• SOURCE DATA:
▼
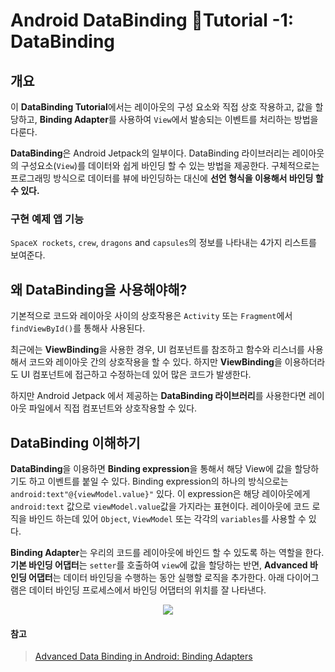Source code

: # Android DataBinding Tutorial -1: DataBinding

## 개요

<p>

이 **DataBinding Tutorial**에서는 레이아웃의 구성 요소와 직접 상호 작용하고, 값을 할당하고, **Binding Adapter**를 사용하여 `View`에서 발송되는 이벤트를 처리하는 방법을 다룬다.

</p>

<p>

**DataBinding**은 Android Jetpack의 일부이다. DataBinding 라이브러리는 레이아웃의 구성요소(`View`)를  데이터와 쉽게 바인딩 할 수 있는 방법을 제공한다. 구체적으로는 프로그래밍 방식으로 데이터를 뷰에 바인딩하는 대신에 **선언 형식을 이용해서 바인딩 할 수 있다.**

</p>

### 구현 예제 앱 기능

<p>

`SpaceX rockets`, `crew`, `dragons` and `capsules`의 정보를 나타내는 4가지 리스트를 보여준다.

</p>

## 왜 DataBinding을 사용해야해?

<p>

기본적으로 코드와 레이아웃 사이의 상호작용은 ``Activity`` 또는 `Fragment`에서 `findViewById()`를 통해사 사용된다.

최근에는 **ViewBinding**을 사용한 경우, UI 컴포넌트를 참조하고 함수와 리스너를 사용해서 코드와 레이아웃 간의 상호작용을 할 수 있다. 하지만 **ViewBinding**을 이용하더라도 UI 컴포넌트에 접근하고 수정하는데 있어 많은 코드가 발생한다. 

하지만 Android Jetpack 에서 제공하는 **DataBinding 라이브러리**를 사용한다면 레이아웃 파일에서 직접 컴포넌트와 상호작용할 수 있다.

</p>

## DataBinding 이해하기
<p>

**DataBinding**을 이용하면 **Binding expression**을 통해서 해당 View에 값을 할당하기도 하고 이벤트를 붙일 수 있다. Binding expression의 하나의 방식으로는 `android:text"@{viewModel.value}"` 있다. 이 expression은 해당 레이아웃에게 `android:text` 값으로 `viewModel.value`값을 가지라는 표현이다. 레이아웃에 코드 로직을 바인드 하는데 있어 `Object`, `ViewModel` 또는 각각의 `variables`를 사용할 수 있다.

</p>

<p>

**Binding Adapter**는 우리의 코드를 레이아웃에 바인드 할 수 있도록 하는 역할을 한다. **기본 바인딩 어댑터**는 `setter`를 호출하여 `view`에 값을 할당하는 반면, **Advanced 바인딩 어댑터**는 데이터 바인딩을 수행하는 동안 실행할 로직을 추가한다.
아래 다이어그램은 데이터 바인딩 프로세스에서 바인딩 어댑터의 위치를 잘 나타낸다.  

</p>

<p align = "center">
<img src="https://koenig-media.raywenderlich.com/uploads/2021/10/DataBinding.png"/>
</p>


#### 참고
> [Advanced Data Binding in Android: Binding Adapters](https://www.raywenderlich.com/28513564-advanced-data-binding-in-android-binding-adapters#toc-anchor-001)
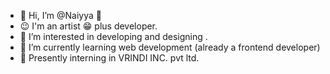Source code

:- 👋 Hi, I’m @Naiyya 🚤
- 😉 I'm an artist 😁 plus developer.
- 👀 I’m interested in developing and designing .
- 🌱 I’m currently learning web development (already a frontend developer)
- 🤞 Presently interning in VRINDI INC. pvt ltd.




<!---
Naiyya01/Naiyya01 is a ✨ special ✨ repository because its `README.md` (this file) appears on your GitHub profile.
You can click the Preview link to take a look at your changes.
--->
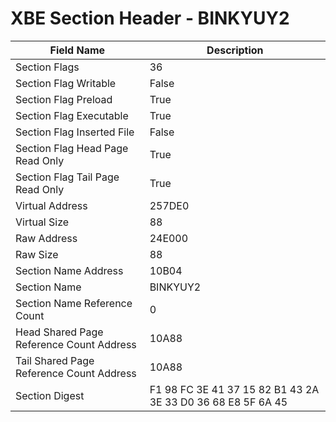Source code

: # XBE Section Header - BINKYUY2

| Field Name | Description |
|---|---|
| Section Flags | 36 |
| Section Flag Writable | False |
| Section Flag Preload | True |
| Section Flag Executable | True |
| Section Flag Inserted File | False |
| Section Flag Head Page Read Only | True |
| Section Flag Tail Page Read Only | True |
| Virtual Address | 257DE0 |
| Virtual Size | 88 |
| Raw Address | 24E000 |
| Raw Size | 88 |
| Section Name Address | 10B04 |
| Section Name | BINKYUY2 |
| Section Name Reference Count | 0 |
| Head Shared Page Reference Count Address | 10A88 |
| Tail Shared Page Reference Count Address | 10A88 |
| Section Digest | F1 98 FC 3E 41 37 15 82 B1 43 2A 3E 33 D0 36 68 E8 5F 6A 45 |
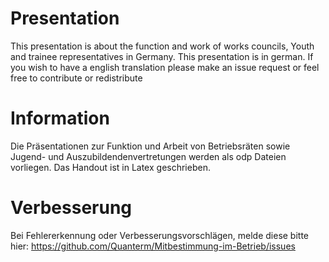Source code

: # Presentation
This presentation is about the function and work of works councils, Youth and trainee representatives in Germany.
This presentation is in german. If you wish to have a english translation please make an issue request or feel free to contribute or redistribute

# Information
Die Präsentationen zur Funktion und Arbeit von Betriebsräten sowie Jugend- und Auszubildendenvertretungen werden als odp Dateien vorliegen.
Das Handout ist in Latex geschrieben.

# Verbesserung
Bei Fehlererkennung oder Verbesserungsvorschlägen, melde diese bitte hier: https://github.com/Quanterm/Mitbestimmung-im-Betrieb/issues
▲
• EXERCISE REQUIREMENTS: Copy all lines above containing the string "Name".

• SOLUTION FOR THIS EXERCISE:
| Field Name | Description |
| Section Name Address | 10B04 |
| Section Name | BINKYUY2 |
| Section Name Reference Count | 0 |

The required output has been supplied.